While Americans fought in WWII and made black citizens use separate, segregated facilities back home, Georgia minister Clarence Jordan paid his black and white workers equal wages on his experimental farm. Jordan founded Koinonia Farm in 1942 as, in his words, a “demonstration plot for the kingdom of God.” He believed all people were created equal, and he wanted to show that while improving the lives of disadvantaged farmers. Naturally, many white people in Sumter County, Georgia pushed back. They refused to buy the farm’s produce, destroyed its equipment, and threatened workers’ lives.

For Topic, Santi Elijah Holley visits the old Sumter County farm, and he recounts its fascinating, progressive history through its decades of struggle and triumph. Amid his reporting, he asks a tough question: can an interracial community driven by religious conviction survive in our racially charged modern climate?

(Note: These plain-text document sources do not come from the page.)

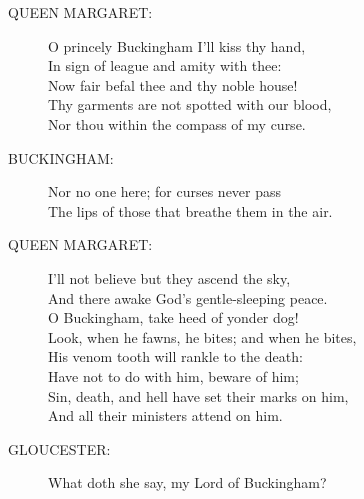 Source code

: \documentclass{article}
\begin{document}
\begin{description}
\item[QUEEN MARGARET:] 
\hspace{1pt}O princely Buckingham I'll kiss thy hand,\\
\hspace{1pt}In sign of league and amity with thee:\\
\hspace{1pt}Now fair befal thee and thy noble house!\\
\hspace{1pt}Thy garments are not spotted with our blood,\\
\hspace{1pt}Nor thou within the compass of my curse.\\
\end{description}
\begin{description}
\item[BUCKINGHAM:] 
\hspace{1pt}Nor no one here; for curses never pass\\
\hspace{1pt}The lips of those that breathe them in the air.\\
\end{description}
\begin{description}
\item[QUEEN MARGARET:] 
\hspace{1pt}I'll not believe but they ascend the sky,\\
\hspace{1pt}And there awake God's gentle-sleeping peace.\\
\hspace{1pt}O Buckingham, take heed of yonder dog!\\
\hspace{1pt}Look, when he fawns, he bites; and when he bites,\\
\hspace{1pt}His venom tooth will rankle to the death:\\
\hspace{1pt}Have not to do with him, beware of him;\\
\hspace{1pt}Sin, death, and hell have set their marks on him,\\
\hspace{1pt}And all their ministers attend on him.\\
\end{description}
\begin{description}
\item[GLOUCESTER:] 
\hspace{1pt}What doth she say, my Lord of Buckingham?\\
\end{description}
\end{document}
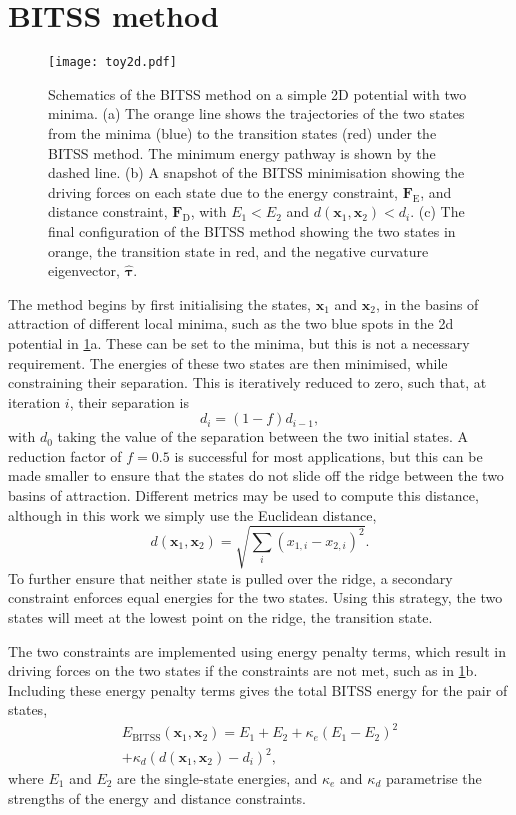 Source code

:\documentclass[aip,jcp,reprint,twocolumn]{revtex4-1}
\begin{document}
\section{BITSS method}
\begin{figure}[tb]
  \texttt{[image: toy2d.pdf]}
  \caption{\label{fig:toy2d}
    Schematics of the BITSS method on a simple 2D potential with two minima.
    (a) The orange line shows the trajectories of the two states from the minima (blue) to the transition states (red) under the BITSS method.
        The minimum energy pathway is shown by the dashed line.
    (b) A snapshot of the BITSS minimisation showing the driving forces on each state due to the energy constraint, $\bm{F}_\mathrm{E}$, and distance constraint, $\bm{F}_\mathrm{D}$, with $E_1 < E_2$ and $d(\bm{x}_1,\bm{x}_2) < d_i$.
    (c) The final configuration of the BITSS method showing the two states in orange, the transition state in red, and the negative curvature eigenvector, $\bm{\hat{\tau}}$.
  }
\end{figure}

The method begins by first initialising the states, $\bm{x}_1$ and $\bm{x}_2$, in the basins of attraction of different local minima, such as the two blue spots in the 2d potential in \cref{fig:toy2d}a.
These can be set to the minima, but this is not a necessary requirement.
The energies of these two states are then minimised, while constraining their separation.
This is iteratively reduced to zero, such that, at iteration $i$, their separation is
\begin{equation}\label{eq:diteration}
  d_i = (1 - f) d_{i-1},
\end{equation}
with $d_0$ taking the value of the separation between the two initial states.
A reduction factor of $f = 0.5$ is successful for most applications, but this can be made smaller to ensure that the states do not slide off the ridge between the two basins of attraction.
Different metrics may be used to compute this distance, although in this work we simply use the Euclidean distance,
\begin{equation}
  d(\bm{x}_1, \bm{x}_2) = \sqrt{\sum_i (x_{1,i} - x_{2,i})^2}.
\end{equation}
To further ensure that neither state is pulled over the ridge, a secondary constraint enforces equal energies for the two states.
Using this strategy, the two states will meet at the lowest point on the ridge, the transition state.

The two constraints are implemented using energy penalty terms, which result in driving forces on the two states if the constraints are not met, such as in \cref{fig:toy2d}b.
Including these energy penalty terms gives the total BITSS energy for the pair of states,
\begin{multline}\label{eq:bitss}
  E_\mathrm{BITSS}(\bm{x}_1, \bm{x}_2) = E_1 + E_2
    + \kappa_e \left( E_1 - E_2 \right) ^2 \\
    + \kappa_d \left( d(\bm{x}_1, \bm{x}_2) - d_i \right) ^2,
\end{multline}
where $E_1$ and $E_2$ are the single-state energies, and $\kappa_e$ and $\kappa_d$ parametrise the strengths of the energy and distance constraints.
\end{document}
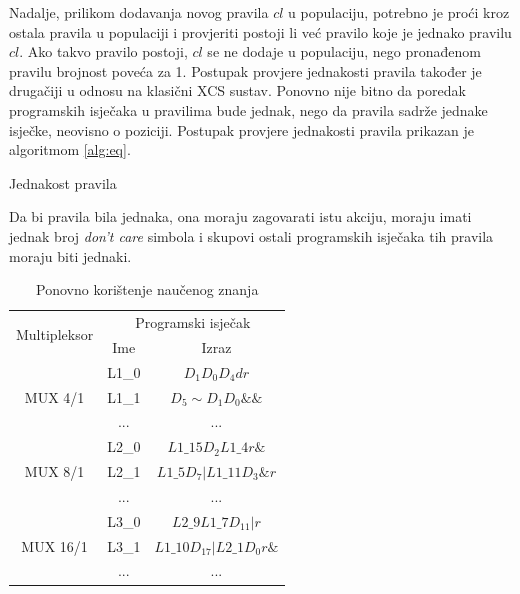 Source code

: \documentclass[times, utf8, zavrsni]{fer}
\begin{document}
Nadalje, prilikom dodavanja novog pravila $cl$ u populaciju, potrebno je proći kroz ostala pravila u populaciji i provjeriti postoji li već pravilo koje je jednako pravilu $cl$.
Ako takvo pravilo postoji, $cl$ se ne dodaje u populaciju, nego pronađenom pravilu brojnost poveća za 1.
Postupak provjere jednakosti pravila također je drugačiji u odnosu na klasični XCS sustav.
Ponovno nije bitno da poredak programskih isječaka u pravilima bude jednak, nego da pravila sadrže jednake isječke, neovisno o poziciji.
Postupak provjere jednakosti pravila prikazan je algoritmom \ref{alg:eq}.
\begin{algorithm}
\caption{Jednakost pravila}
\label{alg:eq}
\begin{algorithmic}
\ENDIF
{}
\ENDIF
{}
\ENDIF
{}
\end{algorithmic}
\end{algorithm}
Da bi pravila bila jednaka, ona moraju zagovarati istu akciju, moraju imati jednak broj \emph{don't care} simbola i skupovi ostali programskih isječaka tih pravila moraju biti jednaki.

\begin{table}[htb]
\caption{Ponovno korištenje naučenog znanja}
\label{tbl:reuse}
\centering
\begin{tabular}{c | c | c}
\multirow{2}{*}{Multipleksor} & \multicolumn{2}{c}{Programski isječak} \\
& Ime & Izraz \\ \hline
\multirow{3}{*}{MUX 4/1} & L1\_0 & $D_{1}D_{0}D_{4}dr$ \\
& L1\_1 & $D_{5}\sim D_{1}D_{0}\&\&$ \\
& ... & ... \\ \hline
\multirow{3}{*}{MUX 8/1} & L2\_0 & $L1\_15D_{2}L1\_4r\&$ \\
& L2\_1 & $L1\_5D_{7}|L1\_11D_{3}\&r$ \\
& ... & ... \\ \hline
\multirow{3}{*}{MUX 16/1} & L3\_0 & $L2\_9L1\_7D_{11}|r$ \\
& L3\_1 & $L1\_10D_{17}|L2\_1D_{0}r\&$ \\
& ... & ... \\
\end{tabular}
\end{table}
\end{document}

Jordan’s legacy, though less celebrated, has not gone completely unrecognized. This March, Americus and Koinonia are holding the Clarence Jordan Symposium, celebrating the community’s 75th anniversary, with three days of events, workshops, and speeches, centering around Jordan’s teachings of racial equality and nonviolence. The Rylander Theatre is presenting The Cotton Patch Gospel, an award-winning musical based on Jordan’s translations, with music and lyrics written by Harry Chapin in 1981. The hosts of the symposium, First Baptist Church and First Methodist Church, had once prevented Jordan and Koinonia members from attempting to integrate their worship services. Current situation notwithstanding, our cultural identity, including our churches and schools, has, in immeasurable ways, finally caught up to what Clarence Jordan had been preaching, 75 years ago, from a small farm in rural Sumter County, Georgia.

It was a bold stance then, and now. “Faith is not belief in spite of evidence,” Jordan said, “but a life in scorn of the consequences.”